By Kelly Wilton
If you caught us recently over on our Source Mama Live you would’ve heard the great conversation we had about the things that people continue to say that get under the skin of us special needs mamas. Don’t worry if you missed it because you can watch the replay right here:
I think many of us can relate to those difficult days when we are so worn out that we feel we can’t face one more insensitive comment; that just one more and we could explode or implode!
I know for me personally I was super-sensitive to a lot of comments in the early days, and even now there are still things that get under my skin. Back then, I would have loved a group like this where I felt heard and seen as a special needs parent instead of struggling to fit in with other groups of parents travelling completely different paths.
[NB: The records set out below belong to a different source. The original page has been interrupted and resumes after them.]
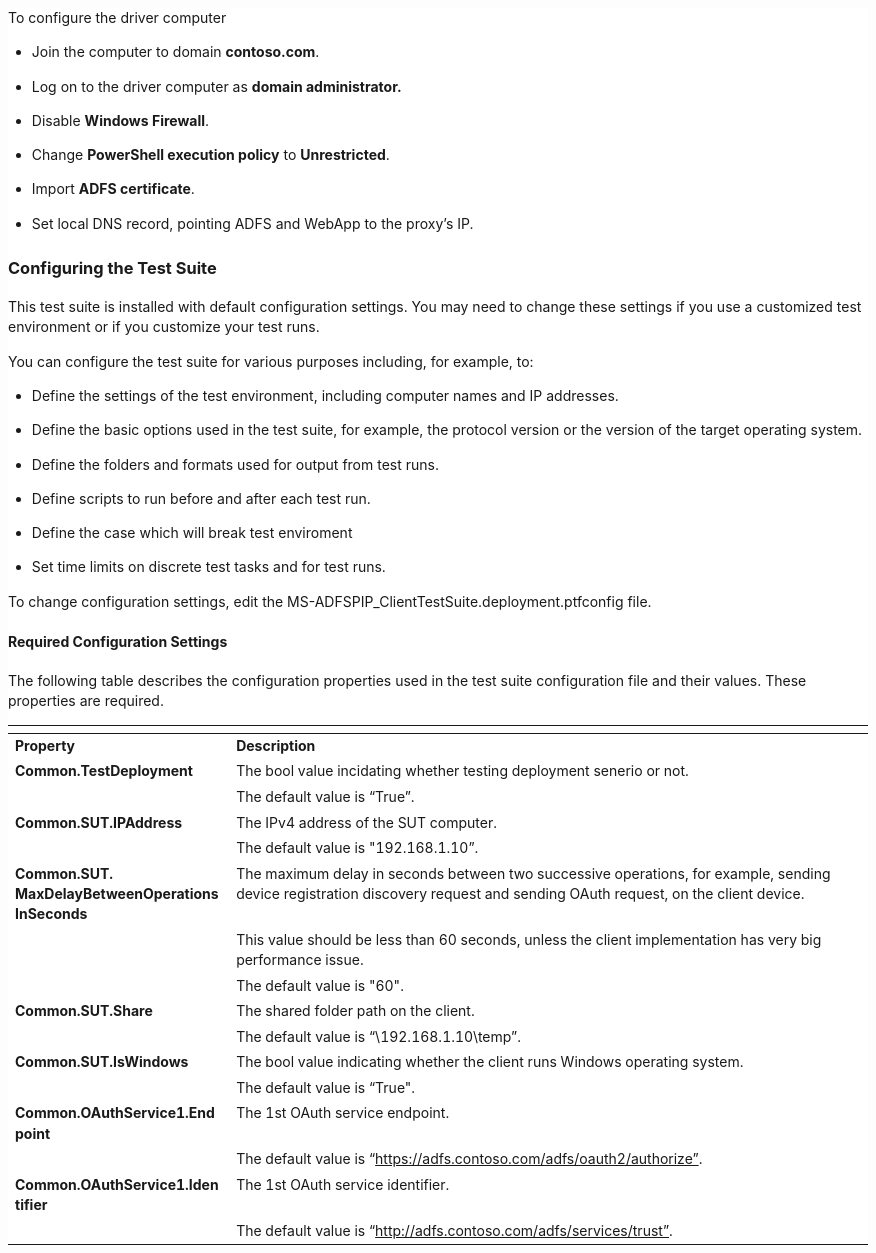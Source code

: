 To configure the driver computer

* Join the computer to domain **contoso.com**.

* Log on to the driver computer as **domain administrator.**

* Disable **Windows Firewall**.

* Change **PowerShell execution policy** to **Unrestricted**. 

* Import **ADFS certificate**.

* Set local DNS record, pointing ADFS and WebApp to the proxy’s IP. 

### <a name="_Toc374100989"/>Configuring the Test Suite

This test suite is installed with default configuration settings. You may need to change these settings if you use a customized test environment or if you customize your test runs. 

You can configure the test suite for various purposes including, for example, to:

* Define the settings of the test environment, including computer names and IP addresses.

* Define the basic options used in the test suite, for example, the protocol version or the version of the target operating system.

* Define the folders and formats used for output from test runs.

* Define scripts to run before and after each test run.

* Define the case which will break test enviroment

* Set time limits on discrete test tasks and for test runs.

To change configuration settings, edit the MS-ADFSPIP_ClientTestSuite.deployment.ptfconfig file. 

#### <a name="_Toc374100990"/>Required Configuration Settings

The following table describes the configuration properties used in the test suite configuration file and their values. These properties are required.

| &#32;| &#32; |
| -------------| ------------- |
|  **Property**|  **Description**| 
|  **Common.TestDeployment**| The bool value incidating whether testing deployment senerio or not. | 
| | The default value is “True”.| 
|  **Common.SUT.IPAddress**| The IPv4 address of the SUT computer.| 
| | The default value is "192.168.1.10”.| 
|  **Common.SUT.** **MaxDelayBetweenOperationsInSeconds**| The maximum delay in seconds between two successive operations, for example, sending device registration discovery request and sending OAuth request, on the client device.| 
| | This value should be less than 60 seconds, unless the client implementation has very big performance issue.| 
| | The default value is "60".| 
|  **Common.SUT.Share**| The shared folder path on the client.| 
| | The default value is “\\192.168.1.10\temp”.| 
|  **Common.SUT.IsWindows**| The bool value indicating whether the client runs Windows operating system.| 
| | The default value is “True".| 
|  **Common.OAuthService1.Endpoint**| The 1st OAuth service endpoint.| 
| | The default value is “https://adfs.contoso.com/adfs/oauth2/authorize”.| 
|  **Common.OAuthService1.Identifier**| The 1st OAuth service identifier.| 
| | The default value is “http://adfs.contoso.com/adfs/services/trust”.| 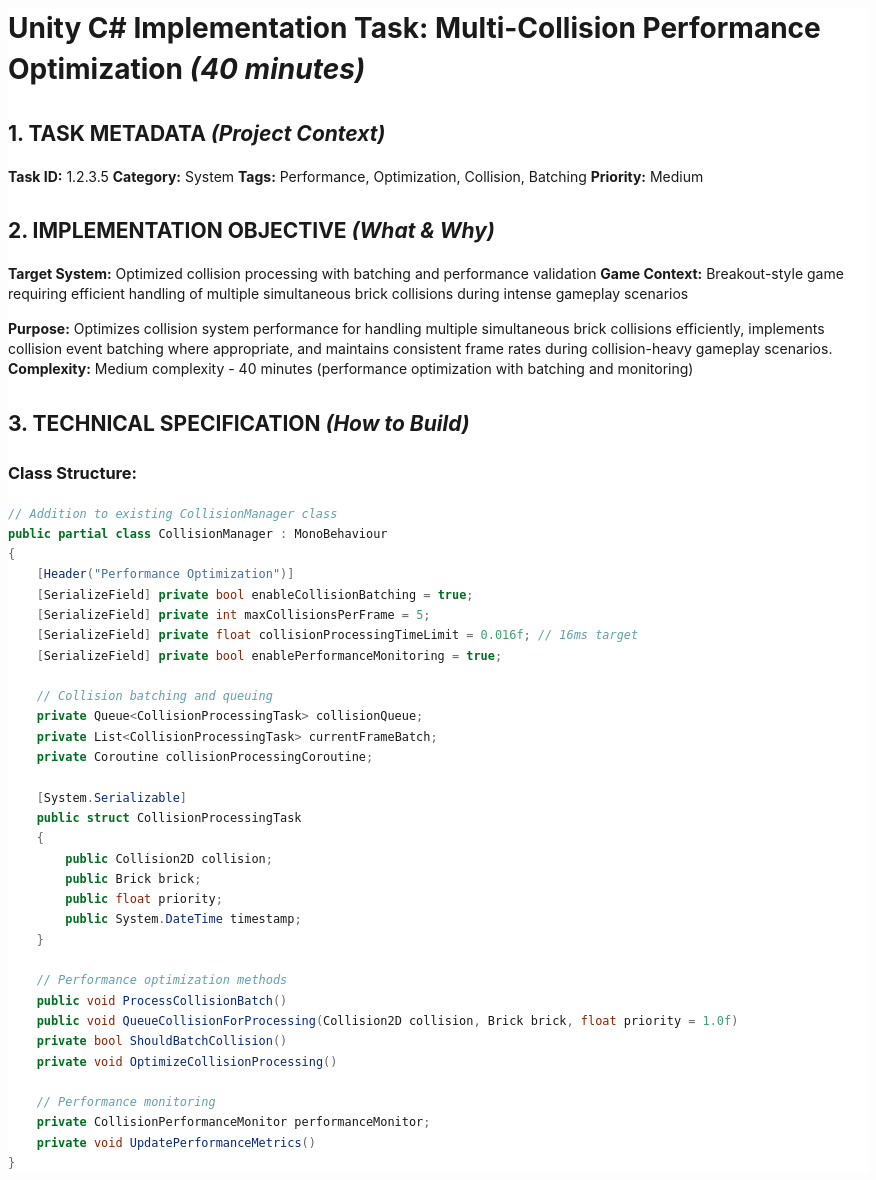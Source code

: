 # **Unity C# Implementation Task: Multi-Collision Performance Optimization** *(40 minutes)*

## **1. TASK METADATA** *(Project Context)*

**Task ID:** 1.2.3.5
**Category:** System
**Tags:** Performance, Optimization, Collision, Batching
**Priority:** Medium

## **2. IMPLEMENTATION OBJECTIVE** *(What & Why)*

**Target System:** Optimized collision processing with batching and performance validation
**Game Context:** Breakout-style game requiring efficient handling of multiple simultaneous brick collisions during intense gameplay scenarios

**Purpose:** Optimizes collision system performance for handling multiple simultaneous brick collisions efficiently, implements collision event batching where appropriate, and maintains consistent frame rates during collision-heavy gameplay scenarios.
**Complexity:** Medium complexity - 40 minutes (performance optimization with batching and monitoring)

## **3. TECHNICAL SPECIFICATION** *(How to Build)*

### **Class Structure:**

```csharp
// Addition to existing CollisionManager class
public partial class CollisionManager : MonoBehaviour
{
    [Header("Performance Optimization")]
    [SerializeField] private bool enableCollisionBatching = true;
    [SerializeField] private int maxCollisionsPerFrame = 5;
    [SerializeField] private float collisionProcessingTimeLimit = 0.016f; // 16ms target
    [SerializeField] private bool enablePerformanceMonitoring = true;
    
    // Collision batching and queuing
    private Queue<CollisionProcessingTask> collisionQueue;
    private List<CollisionProcessingTask> currentFrameBatch;
    private Coroutine collisionProcessingCoroutine;
    
    [System.Serializable]
    public struct CollisionProcessingTask
    {
        public Collision2D collision;
        public Brick brick;
        public float priority;
        public System.DateTime timestamp;
    }
    
    // Performance optimization methods
    public void ProcessCollisionBatch()
    public void QueueCollisionForProcessing(Collision2D collision, Brick brick, float priority = 1.0f)
    private bool ShouldBatchCollision()
    private void OptimizeCollisionProcessing()
    
    // Performance monitoring
    private CollisionPerformanceMonitor performanceMonitor;
    private void UpdatePerformanceMetrics()
}

```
The thing that I took away from our Live chat is that, even now in 2020, outdated attitudes towards families in the disability community remain, and these really need to go. Woeful comments from ‘did you cause your child’s disability?’ to unsolicited advice like ‘rein that kid in, he needs a good smack to sort him out!’ are still experienced by many.
I’m part of a generation of parents who are witnessing first-hand the lengths that some people are going to, fighting for inclusion and for mainstream society to accept and show diversity and representation in all communities. It is getting better out there but we still have a long way to go.
But whose fight is it? Should it be the person with disability, the parents of children, our government? In a simplistic answer – it should be ALL of us.
To make a start, here are some ways I think people can be a better ally to a special needs family in the way we’re spoken to about our child’s disability…
Do ask questions but think carefully before you speak: Give it some consideration before a question comes blurting out of your mouth. Remember to be respectful and think about boundaries and how well you know the person you’re speaking to. Are questions of a personal nature really any of your business? Don’t look like a fool by asking something without giving it some real thought. Above all, keep it simple but kind.
Do hold space for us to talk and vent if we need to: Don’t shut us down with a ‘my friend has a kid that has blah blah’ if we open up to you, and please don’t minimise the situation in a misguided attempt to make us feel better. Saying “at least it’s not as bad as….” actually does make it bad and makes us feel like a situation or problem is invalid! Instead, just listen. You have two ears, one mouth, use them wisely to learn something new without assuming you know it already.
Don’t give unsolicited advice: If we haven’t asked for your advice then don’t give it, simple. Many of us have been in this scenario far too many times, and it gets old, real fast. So please, don’t go there unless you’re asked.
Don’t pretend your friend doesn’t have a child with a disability: Often our child’s condition and everything it entails is the biggest thing in our life. It just is. It affects all of us in our immediate family – our relationships with our partners, siblings, family, friends, work relationships, the list goes on. Our world centres around providing the support, structure and love that is needed to support our child in a world that is often quick to dismiss anything that doesn’t fit the norm. Saying things like “He doesn’t look that bad” dismisses all the hard work that goes on behind the scenes that you simply are not privy to. Instead try “I love his/her spirit, his/her willingness, attitude” it shows you are looking a bit more deeply than the standard quick glance and judgement on someone’s life and their ability to live it.
There is so much more we could discuss and this is only the start! There’s no doubt that 2020 has been a challenging and difficult year for all of us. In spite of the incredible differences we all have (which is what makes life so damn interesting after all!), let’s set an intention of being mindful going forward and using our energy and humanity wisely.